Capitalizing on these growing markets, Actel, Altera, and Xilinx have all released lines of FPGAs and other PLDs to serve the military market, meeting the special requirements mandated by the government. These FPGA makers all base these products on their standard commercially available FPGAs and then add what the government requires, such as anti-tamper features, lead packaging, a guaranteed long lifespan, and the capability to withstand a wide range of temperatures. Industrial grade FPGAs can withstand temperatures from minus 40 degrees Celsius to plus 100 degrees Celsius. The military grade temperature range goes from minus 55 Celsius to plus 125 degrees Celsius.
“So we don’t roll out a completely different product line with its own unique process,” said El-Ashmawi. “We take our current industrial grade product and qualify it for the military temperature ranges.”
That approach ensures that the military is getting the most current technology and getting it at a lower cost than if the product had been specifically designed for military purposes only. The approach takes the best of the COTS initiative and marries it with a few military specifications to create FPGAs for the defense market.
Both Xilinx and Altera recently introduced new lines of PLDs that followed that formula – a commercial release first and then a military version of the same family of devices.
In May, Xilinx introduced its Virtex 5Q family of FPGAs for aerospace and defense, offering a SCC (single-chip cryptography) targeted design platform that the company claimed can accelerate development of next-generation secure communications systems. It offers high performance, large capacity, and ruggedized packaging. Xilinx said the devices are used for secure communications applications; electronic warfare, aircraft, and transport vehicles; C4ISR (Command, Control, Communications, Computer, Intelligence, Surveillance and Reconnaissance) systems; radar; and missiles and munitions.

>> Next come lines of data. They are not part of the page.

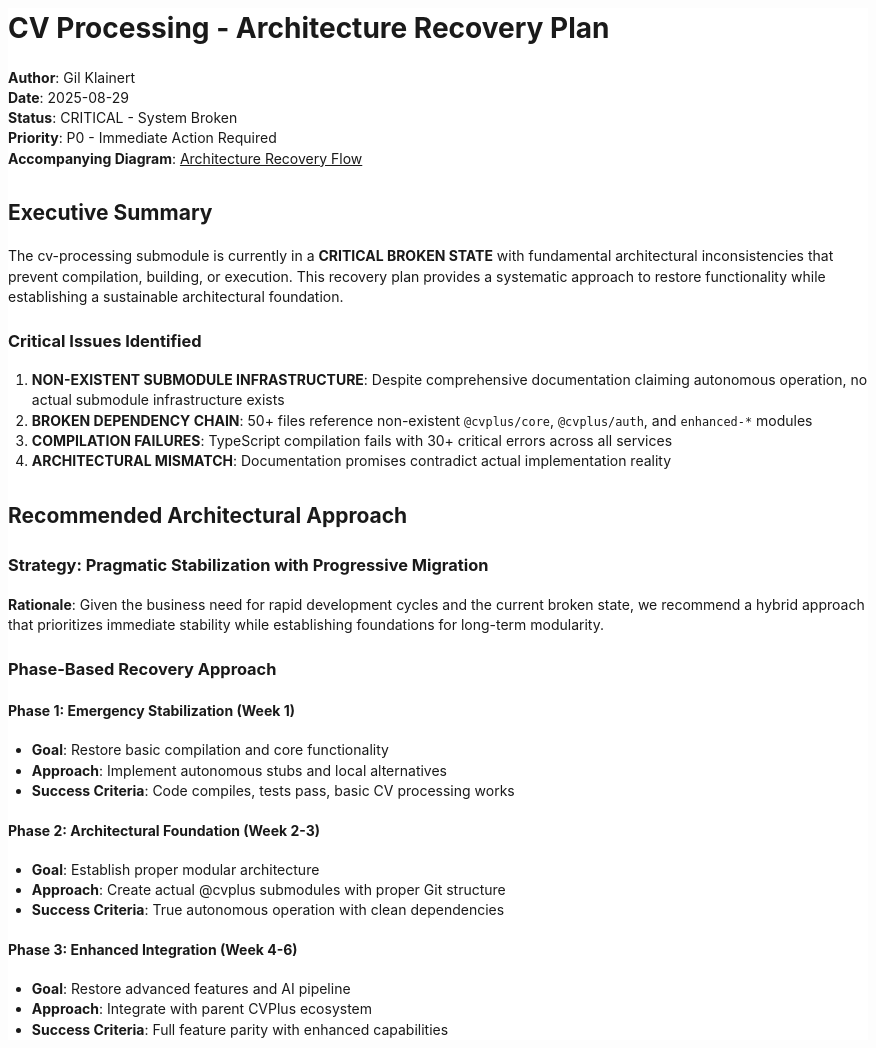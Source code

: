 # CV Processing - Architecture Recovery Plan

**Author**: Gil Klainert  
**Date**: 2025-08-29  
**Status**: CRITICAL - System Broken  
**Priority**: P0 - Immediate Action Required  
**Accompanying Diagram**: [Architecture Recovery Flow](../diagrams/2025-08-29-architecture-recovery-flow.mermaid)

## Executive Summary

The cv-processing submodule is currently in a **CRITICAL BROKEN STATE** with fundamental architectural inconsistencies that prevent compilation, building, or execution. This recovery plan provides a systematic approach to restore functionality while establishing a sustainable architectural foundation.

### Critical Issues Identified

1. **NON-EXISTENT SUBMODULE INFRASTRUCTURE**: Despite comprehensive documentation claiming autonomous operation, no actual submodule infrastructure exists
2. **BROKEN DEPENDENCY CHAIN**: 50+ files reference non-existent `@cvplus/core`, `@cvplus/auth`, and `enhanced-*` modules
3. **COMPILATION FAILURES**: TypeScript compilation fails with 30+ critical errors across all services
4. **ARCHITECTURAL MISMATCH**: Documentation promises contradict actual implementation reality

## Recommended Architectural Approach

### Strategy: **Pragmatic Stabilization with Progressive Migration**

**Rationale**: Given the business need for rapid development cycles and the current broken state, we recommend a hybrid approach that prioritizes immediate stability while establishing foundations for long-term modularity.

### Phase-Based Recovery Approach

#### Phase 1: Emergency Stabilization (Week 1)
- **Goal**: Restore basic compilation and core functionality
- **Approach**: Implement autonomous stubs and local alternatives
- **Success Criteria**: Code compiles, tests pass, basic CV processing works

#### Phase 2: Architectural Foundation (Week 2-3) 
- **Goal**: Establish proper modular architecture
- **Approach**: Create actual @cvplus submodules with proper Git structure
- **Success Criteria**: True autonomous operation with clean dependencies

#### Phase 3: Enhanced Integration (Week 4-6)
- **Goal**: Restore advanced features and AI pipeline
- **Approach**: Integrate with parent CVPlus ecosystem
- **Success Criteria**: Full feature parity with enhanced capabilities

And at the end of June, Altera announced a low-power Cyclone III LS FPGA that the company said offers the highest logic, memory, and DSP density per board area. Altera claimed the devices are the lowest power FPGAs at less than 0.25W of static power for 200,000 logic elements. They are shipping now and target power and board-space-sensitive application in all market segments including military and industrial, the company said.

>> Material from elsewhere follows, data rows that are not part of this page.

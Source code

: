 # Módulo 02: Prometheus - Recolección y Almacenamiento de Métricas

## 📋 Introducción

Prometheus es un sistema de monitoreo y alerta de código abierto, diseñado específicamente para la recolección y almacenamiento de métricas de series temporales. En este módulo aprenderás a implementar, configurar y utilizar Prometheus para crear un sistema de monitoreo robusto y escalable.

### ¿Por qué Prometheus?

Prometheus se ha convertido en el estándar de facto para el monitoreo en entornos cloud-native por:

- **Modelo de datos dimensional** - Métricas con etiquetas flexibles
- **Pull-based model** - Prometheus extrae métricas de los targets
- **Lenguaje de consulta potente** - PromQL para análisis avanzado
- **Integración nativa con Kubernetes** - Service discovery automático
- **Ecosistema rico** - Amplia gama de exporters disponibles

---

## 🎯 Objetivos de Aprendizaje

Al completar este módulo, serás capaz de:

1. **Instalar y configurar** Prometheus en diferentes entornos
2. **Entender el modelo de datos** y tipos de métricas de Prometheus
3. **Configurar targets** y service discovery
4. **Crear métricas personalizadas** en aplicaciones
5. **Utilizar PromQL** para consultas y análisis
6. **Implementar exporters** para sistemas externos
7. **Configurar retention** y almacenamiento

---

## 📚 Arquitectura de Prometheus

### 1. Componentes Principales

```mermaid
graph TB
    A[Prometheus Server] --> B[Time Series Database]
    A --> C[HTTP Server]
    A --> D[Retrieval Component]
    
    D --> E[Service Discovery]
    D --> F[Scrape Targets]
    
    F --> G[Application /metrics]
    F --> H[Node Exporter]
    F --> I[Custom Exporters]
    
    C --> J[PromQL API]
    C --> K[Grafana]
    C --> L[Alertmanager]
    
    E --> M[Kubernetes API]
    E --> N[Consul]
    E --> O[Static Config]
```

"There may be some worry that the military segment we are serving will shrink,” said Kwon. "But looking at the overall budget, we believe it is set to increase by about 4%, and the areas that will benefit are some of areas we are key in, like anti-IED and electronic warfare."
And that means all three companies, as well as other companies, will continue to pursue and make the most of the military market opportunity.